I am imagining this data frame of random numbers in a uniform distribution, except it has 10000 rows instead of 20 rows.

Setting the probability of going to state A and state B :

dt <- c(.02)
A <- dt*1
B <- dt*.5

Making a function that goes through data frame rnumbers and putting in a 0 if the number is less than B and a 1 if the number is less than A.

step_generator <- function(x){
    step <- ifelse ( x <  B, 0, ifelse(x < A, 1, NA))
    return(step)
    }
state <- apply(rnumbers, 2, step_generator)

This essentially gives me what I want - a data frame with columns that contain 0, 1, or NA depending on the value of the random number in rnumbers. However, I am missing a couple of things--

1) I would like to keep track of how long each state lasts. What I mean by that, is if you imagine each row as a change in time as above (dt <- c(.02)). I want to be able to plot "state vs. time". In order to address this, this is what I tried :

state1 <- transform(state, time = rep(dt))
state2 <- transform(state1, cumtime = cumsum(time))

This gets me close to what I want, cumtime goes from .02 to .4. However, I want the clock to start at 0 in the 1st row and add .02 to every subsequent row.

2) I need to know how long each state lasts for. Essentially, I want to be able to go through each column, and ask for how much time (cumsum) does each state last. This would then give me a distribution of times for state A and state B. I want this stored in another data frame.

I think this makes sense, if anything is unclear please let me know and I will clarify.
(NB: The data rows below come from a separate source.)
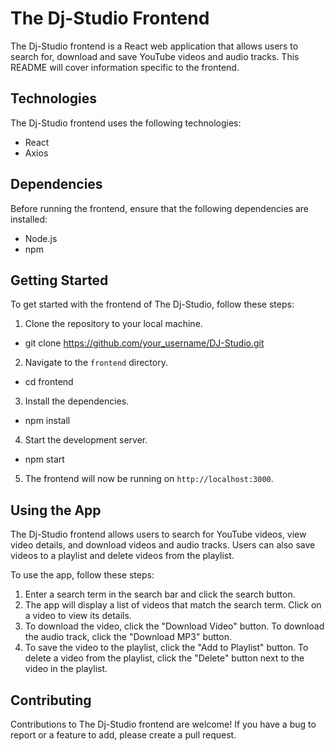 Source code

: # The Dj-Studio Frontend

The Dj-Studio frontend is a React web application that allows users to search for, download and save YouTube videos and audio tracks. This README will cover information specific to the frontend.

## Technologies

The Dj-Studio frontend uses the following technologies:

- React
- Axios

## Dependencies

Before running the frontend, ensure that the following dependencies are installed:

- Node.js
- npm

## Getting Started

To get started with the frontend of The Dj-Studio, follow these steps:

1. Clone the repository to your local machine.
- git clone https://github.com/your_username/DJ-Studio.git
2. Navigate to the `frontend` directory.
- cd frontend
3. Install the dependencies.
- npm install
4. Start the development server.
- npm start
5. The frontend will now be running on `http://localhost:3000`.

## Using the App

The Dj-Studio frontend allows users to search for YouTube videos, view video details, and download videos and audio tracks. Users can also save videos to a playlist and delete videos from the playlist.

To use the app, follow these steps:

1. Enter a search term in the search bar and click the search button.
2. The app will display a list of videos that match the search term. Click on a video to view its details.
3. To download the video, click the "Download Video" button. To download the audio track, click the "Download MP3" button.
4. To save the video to the playlist, click the "Add to Playlist" button. To delete a video from the playlist, click the "Delete" button next to the video in the playlist.

## Contributing

Contributions to The Dj-Studio frontend are welcome! If you have a bug to report or a feature to add, please create a pull request.
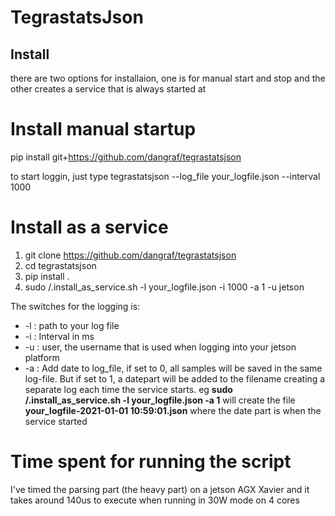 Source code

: # TegrastatsJson



## Install

there are two options for installaion, one is for manual start and stop and the other creates a service that is always started at 

# Install manual startup
pip install git+https://github.com/dangraf/tegrastatsjson

to start loggin, just type
tegrastatsjson --log_file your_logfile.json --interval 1000

# Install as a service
1. git clone https://github.com/dangraf/tegrastatsjson
1. cd tegrastatsjson
1. pip install .
1. sudo /.install_as_service.sh -l your_logfile.json -i 1000 -a 1 -u jetson

The switches for the logging is:
- -l : path to your log file
- -i : Interval in ms
- -u : user, the username that is used when logging into your jetson platform
- -a : Add date to log_file, if set to 0, all samples will be saved in the same log-file. But if set to 1, a datepart will be added to the filename creating a separate log each time the service starts. eg **sudo /.install_as_service.sh -l your_logfile.json -a 1** will create the file **your_logfile-2021-01-01 10:59:01.json** where the date part is when the service started

# Time spent for running the script
I've timed the parsing part (the heavy part) on a jetson AGX Xavier and it takes around 140us to execute when running in  30W mode on 4 cores
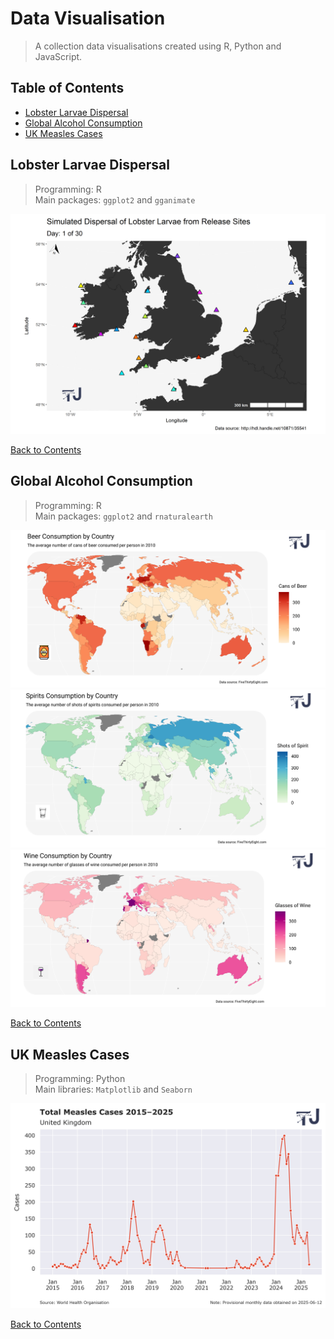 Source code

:# Data Visualisation

> A collection data visualisations created using R, Python and JavaScript.

## Table of Contents

- [Lobster Larvae Dispersal](#lobster-larvae-dispersal)
- [Global Alcohol Consumption](#global-alcohol-consumption)
- [UK Measles Cases](#uk-measles-cases)

## Lobster Larvae Dispersal

> Programming: R  
> Main packages: `ggplot2` and `gganimate`

<img src="Lobster-Larvae-Dispersal/Dispersal.gif"/>

[Back to Contents](#table-of-contents)

## Global Alcohol Consumption

> Programming: R  
> Main packages: `ggplot2` and `rnaturalearth`

<img src="Alcohol-Consumption/Graphic_beer.png" />
<img src="Alcohol-Consumption/Graphic_spirits.png" />
<img src="Alcohol-Consumption/Graphic_wine.png" />

[Back to Contents](#table-of-contents)

## UK Measles Cases

> Programming: Python  
> Main libraries: `Matplotlib` and `Seaborn`

<img src="Measles-Cases/Measles_cases_uk.png" />

[Back to Contents](#table-of-contents)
Thanks for any and all help!

Frank
  • 66,179
  • 8
  • 96
  • 180
user2813055
  • 283
  • 4
  • 13
  • `rle` can be used to find the length of a spell. – Frank Nov 11 '13 at 01:16
  • using 'rle' on this data frame accounts for NA values in the columns, which doesn't get me where i want to be. is there a work around for this problem @Frank ? – user2813055 Nov 11 '13 at 02:12
  • 1
    Does NA mean "it stays in the previous state"? If so, you may want to take a more standard approach to Markov chains. Here's a relevant question: http://stackoverflow.com/q/2754469/1191259 – Frank Nov 11 '13 at 02:14
  • I get all NA's when I run the code. Can you review the settings for A and B and clarify what is desired. In particular it's unclear whether you really want to be creating an NA-state. – IRTFM Nov 11 '13 at 02:29
  • @DWin I just edited the code so you should be receiving some 1 and 0's. You only received NA because the probability of states is low and they do not appear when there is only 20 rows, so I have made rnumbers have 2000 rows. Alternatively, I could have made dt larger to increase probability of states A and B. No i do not want there to be NA's, I just couldn't figure out how to not include them. – user2813055 Nov 11 '13 at 03:05
  • @Frank Yes NA means it stays in the previous state, i.e. the random number in that row does not meet criteria to be labelled either a 0 or 1. – user2813055 Nov 11 '13 at 03:06
  • Well _that_ was annoying. All that changed is that the number of NA's now occupy 100 screens of space rather than only 20 lines. I see no reason to increase the matrix dimensions. Will please clarify A) the desired starting states and B) Describe the transition rules better, and C) Get rid of the NA's. – IRTFM Nov 11 '13 at 03:12
  • @DWin sorry for the annoyance. I would like there to be no NA's, I just don't know how. The transition rules are as follows - start state is 0 then sample random uniform distribution between 0 and 1, if the number is less than .02*.5 then stay in state 0, if the number is less than .02*1 and greater than .02*.5 change to state 1. If neither are true stay in previous state. Repeat thousands of times. – user2813055 Nov 11 '13 at 14:11

1 Answers1

1

The range between "number is less than .02*1 and greater than .02*.5" is very narrow so if you are setting this simulation up, most of the first row will most probably be zero. You cannot really hope to get success with ifelse when the conditions have any look-back features. That function doesn't allow "back-indexing".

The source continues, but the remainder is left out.